▶ **Document images with source code**:
==================================================

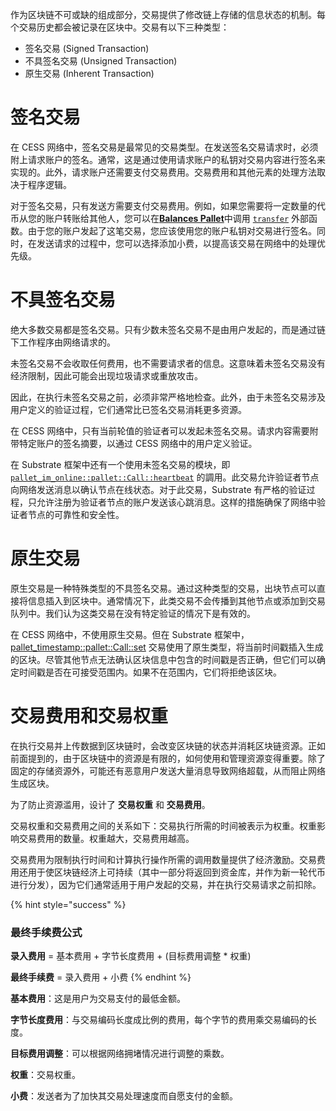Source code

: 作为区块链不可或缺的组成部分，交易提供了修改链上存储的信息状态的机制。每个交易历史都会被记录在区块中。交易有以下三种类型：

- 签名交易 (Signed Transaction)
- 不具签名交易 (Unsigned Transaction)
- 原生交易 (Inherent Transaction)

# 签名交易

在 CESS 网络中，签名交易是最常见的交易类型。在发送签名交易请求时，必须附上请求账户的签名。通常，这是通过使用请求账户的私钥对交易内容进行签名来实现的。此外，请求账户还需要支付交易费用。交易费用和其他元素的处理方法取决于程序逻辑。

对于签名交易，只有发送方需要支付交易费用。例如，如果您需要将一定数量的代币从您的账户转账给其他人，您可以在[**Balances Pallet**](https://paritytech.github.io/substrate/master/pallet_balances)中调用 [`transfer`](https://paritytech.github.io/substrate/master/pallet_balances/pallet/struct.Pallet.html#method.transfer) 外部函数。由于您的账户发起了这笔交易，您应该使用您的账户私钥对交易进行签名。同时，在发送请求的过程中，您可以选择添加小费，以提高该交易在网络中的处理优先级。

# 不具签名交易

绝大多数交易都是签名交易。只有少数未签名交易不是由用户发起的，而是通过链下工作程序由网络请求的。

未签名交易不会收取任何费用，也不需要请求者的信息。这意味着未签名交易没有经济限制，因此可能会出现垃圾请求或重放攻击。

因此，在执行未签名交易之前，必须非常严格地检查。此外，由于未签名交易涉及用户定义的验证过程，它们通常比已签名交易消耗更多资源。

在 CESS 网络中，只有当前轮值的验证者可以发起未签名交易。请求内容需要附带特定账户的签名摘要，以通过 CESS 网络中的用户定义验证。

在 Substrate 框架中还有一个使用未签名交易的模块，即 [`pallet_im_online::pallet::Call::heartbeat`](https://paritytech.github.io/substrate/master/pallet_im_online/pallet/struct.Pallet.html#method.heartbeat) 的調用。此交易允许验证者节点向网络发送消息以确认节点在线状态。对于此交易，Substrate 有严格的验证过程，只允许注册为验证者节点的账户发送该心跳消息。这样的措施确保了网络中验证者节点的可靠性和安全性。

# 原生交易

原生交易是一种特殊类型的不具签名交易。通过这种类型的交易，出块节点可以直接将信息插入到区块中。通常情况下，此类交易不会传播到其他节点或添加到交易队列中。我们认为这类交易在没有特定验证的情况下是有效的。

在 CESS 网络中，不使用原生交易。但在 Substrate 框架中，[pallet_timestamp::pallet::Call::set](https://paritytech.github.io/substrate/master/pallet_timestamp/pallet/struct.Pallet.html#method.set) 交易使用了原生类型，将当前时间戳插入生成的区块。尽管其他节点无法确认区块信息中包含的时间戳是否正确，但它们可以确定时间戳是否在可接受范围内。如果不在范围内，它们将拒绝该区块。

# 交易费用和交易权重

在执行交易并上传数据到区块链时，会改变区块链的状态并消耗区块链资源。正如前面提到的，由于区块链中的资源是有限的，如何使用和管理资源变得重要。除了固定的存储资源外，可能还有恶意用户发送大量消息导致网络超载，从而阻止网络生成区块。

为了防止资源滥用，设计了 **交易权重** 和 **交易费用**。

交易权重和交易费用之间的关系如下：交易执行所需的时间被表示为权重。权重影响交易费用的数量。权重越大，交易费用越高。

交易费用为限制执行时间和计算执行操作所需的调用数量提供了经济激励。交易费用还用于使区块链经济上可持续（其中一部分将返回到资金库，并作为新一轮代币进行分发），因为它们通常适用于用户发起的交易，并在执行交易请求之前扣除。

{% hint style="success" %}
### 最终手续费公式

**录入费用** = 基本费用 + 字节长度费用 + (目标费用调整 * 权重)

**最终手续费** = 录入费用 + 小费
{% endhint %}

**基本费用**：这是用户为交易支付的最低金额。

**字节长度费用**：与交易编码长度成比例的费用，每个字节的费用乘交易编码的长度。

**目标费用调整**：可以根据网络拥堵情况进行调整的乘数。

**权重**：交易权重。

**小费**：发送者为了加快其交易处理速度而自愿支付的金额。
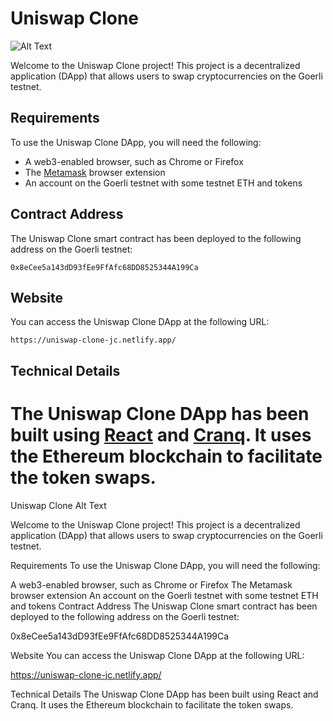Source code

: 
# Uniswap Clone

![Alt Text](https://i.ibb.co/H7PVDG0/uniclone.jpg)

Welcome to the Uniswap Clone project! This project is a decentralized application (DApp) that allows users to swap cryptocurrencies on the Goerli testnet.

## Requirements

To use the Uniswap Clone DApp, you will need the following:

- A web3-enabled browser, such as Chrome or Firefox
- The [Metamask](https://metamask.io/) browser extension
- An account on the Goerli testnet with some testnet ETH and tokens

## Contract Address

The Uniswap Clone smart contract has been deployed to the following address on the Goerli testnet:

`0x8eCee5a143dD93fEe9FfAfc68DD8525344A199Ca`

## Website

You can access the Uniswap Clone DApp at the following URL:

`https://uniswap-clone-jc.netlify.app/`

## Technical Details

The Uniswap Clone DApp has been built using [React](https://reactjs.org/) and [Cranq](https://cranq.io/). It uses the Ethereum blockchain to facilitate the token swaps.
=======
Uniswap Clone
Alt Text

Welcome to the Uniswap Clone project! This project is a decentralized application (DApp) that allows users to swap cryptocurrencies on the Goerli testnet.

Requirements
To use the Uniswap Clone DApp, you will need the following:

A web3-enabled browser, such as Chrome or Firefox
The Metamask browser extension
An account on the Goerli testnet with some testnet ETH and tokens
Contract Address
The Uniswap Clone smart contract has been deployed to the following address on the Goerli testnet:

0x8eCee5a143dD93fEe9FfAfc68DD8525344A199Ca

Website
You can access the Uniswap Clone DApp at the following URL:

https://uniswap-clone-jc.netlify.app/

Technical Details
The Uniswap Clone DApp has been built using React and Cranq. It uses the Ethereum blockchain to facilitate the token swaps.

==================================================

▶ **What this task involves**:
Among the records above, count the lines that include the word "Transaction" and state the number by itself.

▶ **Output for this exercise**:
3